- Activity
Transcribe the records in full, keeping every character as it is.

Items from a data source:
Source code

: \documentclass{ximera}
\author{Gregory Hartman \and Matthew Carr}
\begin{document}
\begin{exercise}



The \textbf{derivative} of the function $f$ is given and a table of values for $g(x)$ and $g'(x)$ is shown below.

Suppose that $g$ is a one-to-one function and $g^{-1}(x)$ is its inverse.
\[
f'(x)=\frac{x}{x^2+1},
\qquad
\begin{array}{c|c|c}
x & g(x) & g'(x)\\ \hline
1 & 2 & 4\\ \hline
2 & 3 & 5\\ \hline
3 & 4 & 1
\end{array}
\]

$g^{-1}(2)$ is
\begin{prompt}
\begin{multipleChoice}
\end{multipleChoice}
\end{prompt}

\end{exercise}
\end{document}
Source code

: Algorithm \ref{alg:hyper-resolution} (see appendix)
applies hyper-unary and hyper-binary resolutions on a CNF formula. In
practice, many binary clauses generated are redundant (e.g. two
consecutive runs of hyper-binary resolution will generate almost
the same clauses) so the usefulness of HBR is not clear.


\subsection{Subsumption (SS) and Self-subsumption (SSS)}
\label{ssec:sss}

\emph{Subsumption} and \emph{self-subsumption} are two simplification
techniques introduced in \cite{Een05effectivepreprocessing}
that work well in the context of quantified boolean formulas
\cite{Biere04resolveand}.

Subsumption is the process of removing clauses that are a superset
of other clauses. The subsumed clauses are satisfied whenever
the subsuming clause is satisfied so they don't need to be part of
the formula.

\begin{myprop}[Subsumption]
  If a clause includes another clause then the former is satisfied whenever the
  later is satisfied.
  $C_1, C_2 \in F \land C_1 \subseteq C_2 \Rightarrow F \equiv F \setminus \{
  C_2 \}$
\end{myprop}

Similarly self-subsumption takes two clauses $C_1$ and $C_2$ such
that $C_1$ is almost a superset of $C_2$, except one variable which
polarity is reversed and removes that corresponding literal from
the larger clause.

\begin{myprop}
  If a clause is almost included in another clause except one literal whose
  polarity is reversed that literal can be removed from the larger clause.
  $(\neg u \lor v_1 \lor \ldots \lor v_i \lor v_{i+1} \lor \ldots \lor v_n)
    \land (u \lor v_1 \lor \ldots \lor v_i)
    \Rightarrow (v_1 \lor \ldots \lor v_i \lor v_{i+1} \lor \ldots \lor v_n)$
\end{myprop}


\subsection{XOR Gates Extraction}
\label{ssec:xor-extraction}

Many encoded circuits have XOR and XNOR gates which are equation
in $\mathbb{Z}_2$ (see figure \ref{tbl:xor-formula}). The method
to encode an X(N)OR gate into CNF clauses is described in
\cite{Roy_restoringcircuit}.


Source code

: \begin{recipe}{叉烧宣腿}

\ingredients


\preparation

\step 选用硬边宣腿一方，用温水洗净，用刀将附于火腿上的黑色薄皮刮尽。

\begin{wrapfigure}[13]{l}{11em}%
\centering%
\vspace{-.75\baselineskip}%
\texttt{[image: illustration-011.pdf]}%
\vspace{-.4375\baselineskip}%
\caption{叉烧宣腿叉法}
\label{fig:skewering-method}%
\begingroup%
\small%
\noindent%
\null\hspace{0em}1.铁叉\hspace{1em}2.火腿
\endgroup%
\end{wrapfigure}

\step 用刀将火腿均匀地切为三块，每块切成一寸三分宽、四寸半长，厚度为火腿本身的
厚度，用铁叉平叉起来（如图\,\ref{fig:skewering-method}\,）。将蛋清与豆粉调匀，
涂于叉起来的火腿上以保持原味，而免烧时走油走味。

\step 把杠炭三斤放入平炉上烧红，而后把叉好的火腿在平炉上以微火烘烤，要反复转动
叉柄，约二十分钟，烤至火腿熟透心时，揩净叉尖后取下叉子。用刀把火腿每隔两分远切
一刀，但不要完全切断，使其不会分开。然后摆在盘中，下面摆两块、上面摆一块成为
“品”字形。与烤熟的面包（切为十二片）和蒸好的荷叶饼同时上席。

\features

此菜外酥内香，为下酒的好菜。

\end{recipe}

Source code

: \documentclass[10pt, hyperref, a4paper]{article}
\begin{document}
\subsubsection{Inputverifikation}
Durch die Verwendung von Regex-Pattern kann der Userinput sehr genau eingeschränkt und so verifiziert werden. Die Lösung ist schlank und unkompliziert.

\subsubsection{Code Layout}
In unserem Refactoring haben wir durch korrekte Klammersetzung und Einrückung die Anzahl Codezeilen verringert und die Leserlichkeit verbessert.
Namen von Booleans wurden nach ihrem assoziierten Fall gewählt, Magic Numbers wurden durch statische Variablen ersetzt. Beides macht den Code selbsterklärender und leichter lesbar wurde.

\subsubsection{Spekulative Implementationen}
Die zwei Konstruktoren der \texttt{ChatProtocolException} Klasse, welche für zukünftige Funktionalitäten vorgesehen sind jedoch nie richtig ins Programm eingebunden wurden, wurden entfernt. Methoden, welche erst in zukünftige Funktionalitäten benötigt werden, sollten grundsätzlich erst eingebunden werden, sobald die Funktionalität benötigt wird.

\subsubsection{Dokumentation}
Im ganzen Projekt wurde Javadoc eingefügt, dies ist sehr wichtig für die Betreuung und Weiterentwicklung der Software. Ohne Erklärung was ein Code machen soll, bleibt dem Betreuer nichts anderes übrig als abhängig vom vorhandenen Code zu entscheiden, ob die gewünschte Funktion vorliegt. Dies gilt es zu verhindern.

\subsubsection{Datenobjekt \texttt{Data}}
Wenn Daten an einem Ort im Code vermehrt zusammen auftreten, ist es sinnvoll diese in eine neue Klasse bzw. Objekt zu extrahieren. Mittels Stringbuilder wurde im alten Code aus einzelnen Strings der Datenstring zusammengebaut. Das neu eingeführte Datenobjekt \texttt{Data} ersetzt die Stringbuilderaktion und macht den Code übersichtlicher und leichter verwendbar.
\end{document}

- Output for this exercise
Source code

: \documentclass{ximera}
\author{Gregory Hartman \and Matthew Carr}
\begin{document}
\begin{exercise}



The \textbf{derivative} of the function $f$ is given and a table of values for $g(x)$ and $g'(x)$ is shown below.

Suppose that $g$ is a one-to-one function and $g^{-1}(x)$ is its inverse.
\[
f'(x)=\frac{x}{x^2+1},
\qquad
\begin{array}{c|c|c}
x & g(x) & g'(x)\\ \hline
1 & 2 & 4\\ \hline
2 & 3 & 5\\ \hline
3 & 4 & 1
\end{array}
\]

$g^{-1}(2)$ is
\begin{prompt}
\begin{multipleChoice}
\end{multipleChoice}
\end{prompt}

\end{exercise}
\end{document}
Source code

: Algorithm \ref{alg:hyper-resolution} (see appendix)
applies hyper-unary and hyper-binary resolutions on a CNF formula. In
practice, many binary clauses generated are redundant (e.g. two
consecutive runs of hyper-binary resolution will generate almost
the same clauses) so the usefulness of HBR is not clear.


\subsection{Subsumption (SS) and Self-subsumption (SSS)}
\label{ssec:sss}

\emph{Subsumption} and \emph{self-subsumption} are two simplification
techniques introduced in \cite{Een05effectivepreprocessing}
that work well in the context of quantified boolean formulas
\cite{Biere04resolveand}.

Subsumption is the process of removing clauses that are a superset
of other clauses. The subsumed clauses are satisfied whenever
the subsuming clause is satisfied so they don't need to be part of
the formula.

\begin{myprop}[Subsumption]
  If a clause includes another clause then the former is satisfied whenever the
  later is satisfied.
  $C_1, C_2 \in F \land C_1 \subseteq C_2 \Rightarrow F \equiv F \setminus \{
  C_2 \}$
\end{myprop}

Similarly self-subsumption takes two clauses $C_1$ and $C_2$ such
that $C_1$ is almost a superset of $C_2$, except one variable which
polarity is reversed and removes that corresponding literal from
the larger clause.

\begin{myprop}
  If a clause is almost included in another clause except one literal whose
  polarity is reversed that literal can be removed from the larger clause.
  $(\neg u \lor v_1 \lor \ldots \lor v_i \lor v_{i+1} \lor \ldots \lor v_n)
    \land (u \lor v_1 \lor \ldots \lor v_i)
    \Rightarrow (v_1 \lor \ldots \lor v_i \lor v_{i+1} \lor \ldots \lor v_n)$
\end{myprop}


\subsection{XOR Gates Extraction}
\label{ssec:xor-extraction}

Many encoded circuits have XOR and XNOR gates which are equation
in $\mathbb{Z}_2$ (see figure \ref{tbl:xor-formula}). The method
to encode an X(N)OR gate into CNF clauses is described in
\cite{Roy_restoringcircuit}.


Source code

: \begin{recipe}{叉烧宣腿}

\ingredients


\preparation

\step 选用硬边宣腿一方，用温水洗净，用刀将附于火腿上的黑色薄皮刮尽。

\begin{wrapfigure}[13]{l}{11em}%
\centering%
\vspace{-.75\baselineskip}%
\texttt{[image: illustration-011.pdf]}%
\vspace{-.4375\baselineskip}%
\caption{叉烧宣腿叉法}
\label{fig:skewering-method}%
\begingroup%
\small%
\noindent%
\null\hspace{0em}1.铁叉\hspace{1em}2.火腿
\endgroup%
\end{wrapfigure}

\step 用刀将火腿均匀地切为三块，每块切成一寸三分宽、四寸半长，厚度为火腿本身的
厚度，用铁叉平叉起来（如图\,\ref{fig:skewering-method}\,）。将蛋清与豆粉调匀，
涂于叉起来的火腿上以保持原味，而免烧时走油走味。

\step 把杠炭三斤放入平炉上烧红，而后把叉好的火腿在平炉上以微火烘烤，要反复转动
叉柄，约二十分钟，烤至火腿熟透心时，揩净叉尖后取下叉子。用刀把火腿每隔两分远切
一刀，但不要完全切断，使其不会分开。然后摆在盘中，下面摆两块、上面摆一块成为
“品”字形。与烤熟的面包（切为十二片）和蒸好的荷叶饼同时上席。

\features

此菜外酥内香，为下酒的好菜。

\end{recipe}

Source code

: \documentclass[10pt, hyperref, a4paper]{article}
\begin{document}
\subsubsection{Inputverifikation}
Durch die Verwendung von Regex-Pattern kann der Userinput sehr genau eingeschränkt und so verifiziert werden. Die Lösung ist schlank und unkompliziert.

\subsubsection{Code Layout}
In unserem Refactoring haben wir durch korrekte Klammersetzung und Einrückung die Anzahl Codezeilen verringert und die Leserlichkeit verbessert.
Namen von Booleans wurden nach ihrem assoziierten Fall gewählt, Magic Numbers wurden durch statische Variablen ersetzt. Beides macht den Code selbsterklärender und leichter lesbar wurde.

\subsubsection{Spekulative Implementationen}
Die zwei Konstruktoren der \texttt{ChatProtocolException} Klasse, welche für zukünftige Funktionalitäten vorgesehen sind jedoch nie richtig ins Programm eingebunden wurden, wurden entfernt. Methoden, welche erst in zukünftige Funktionalitäten benötigt werden, sollten grundsätzlich erst eingebunden werden, sobald die Funktionalität benötigt wird.

\subsubsection{Dokumentation}
Im ganzen Projekt wurde Javadoc eingefügt, dies ist sehr wichtig für die Betreuung und Weiterentwicklung der Software. Ohne Erklärung was ein Code machen soll, bleibt dem Betreuer nichts anderes übrig als abhängig vom vorhandenen Code zu entscheiden, ob die gewünschte Funktion vorliegt. Dies gilt es zu verhindern.

\subsubsection{Datenobjekt \texttt{Data}}
Wenn Daten an einem Ort im Code vermehrt zusammen auftreten, ist es sinnvoll diese in eine neue Klasse bzw. Objekt zu extrahieren. Mittels Stringbuilder wurde im alten Code aus einzelnen Strings der Datenstring zusammengebaut. Das neu eingeführte Datenobjekt \texttt{Data} ersetzt die Stringbuilderaktion und macht den Code übersichtlicher und leichter verwendbar.
\end{document}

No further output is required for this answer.